* _ASSIGNMENT_
Which of the lines below holds the string "goodness"? Copy every line that does.
================
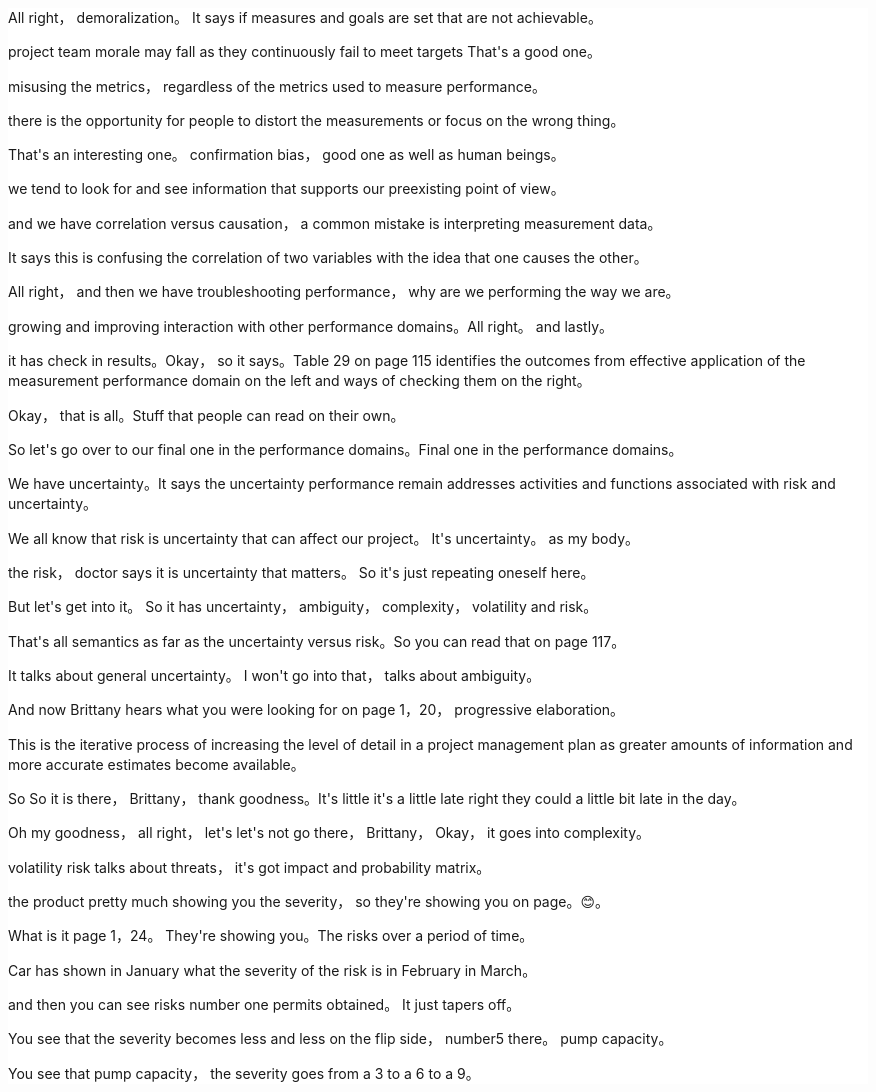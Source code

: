  All right， demoralization。 It says if measures and goals are set that are not achievable。

 project team morale may fall as they continuously fail to meet targets That's a good one。

 misusing the metrics， regardless of the metrics used to measure performance。

 there is the opportunity for people to distort the measurements or focus on the wrong thing。

 That's an interesting one。 confirmation bias， good one as well as human beings。

 we tend to look for and see information that supports our preexisting point of view。

 and we have correlation versus causation， a common mistake is interpreting measurement data。

It says this is confusing the correlation of two variables with the idea that one causes the other。

All right， and then we have troubleshooting performance， why are we performing the way we are。

 growing and improving interaction with other performance domains。All right。 and lastly。

 it has check in results。Okay， so it says。Table 29 on page 115 identifies the outcomes from effective application of the measurement performance domain on the left and ways of checking them on the right。

 Okay， that is all。Stuff that people can read on their own。

 So let's go over to our final one in the performance domains。Final one in the performance domains。

We have uncertainty。It says the uncertainty performance remain addresses activities and functions associated with risk and uncertainty。

We all know that risk is uncertainty that can affect our project。 It's uncertainty。 as my body。

 the risk， doctor says it is uncertainty that matters。 So it's just repeating oneself here。

 But let's get into it。 So it has uncertainty， ambiguity， complexity， volatility and risk。

That's all semantics as far as the uncertainty versus risk。So you can read that on page 117。

It talks about general uncertainty。 I won't go into that， talks about ambiguity。

 And now Brittany hears what you were looking for on page 1，20， progressive elaboration。

This is the iterative process of increasing the level of detail in a project management plan as greater amounts of information and more accurate estimates become available。

 So So it is there， Brittany， thank goodness。It's little it's a little late right they could a little bit late in the day。

 Oh my goodness， all right， let's let's not go there， Brittany， Okay， it goes into complexity。

 volatility risk talks about threats， it's got impact and probability matrix。

 the product pretty much showing you the severity， so they're showing you on page。😊。

What is it page 1，24。 They're showing you。The risks over a period of time。

 Car has shown in January what the severity of the risk is in February in March。

 and then you can see risks number one permits obtained。 It just tapers off。

 You see that the severity becomes less and less on the flip side， number5 there。 pump capacity。

 You see that pump capacity， the severity goes from a 3 to a 6 to a 9。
================
* _PROBLEM SOLUTION_
 So So it is there， Brittany， thank goodness。It's little it's a little late right they could a little bit late in the day。
 Oh my goodness， all right， let's let's not go there， Brittany， Okay， it goes into complexity。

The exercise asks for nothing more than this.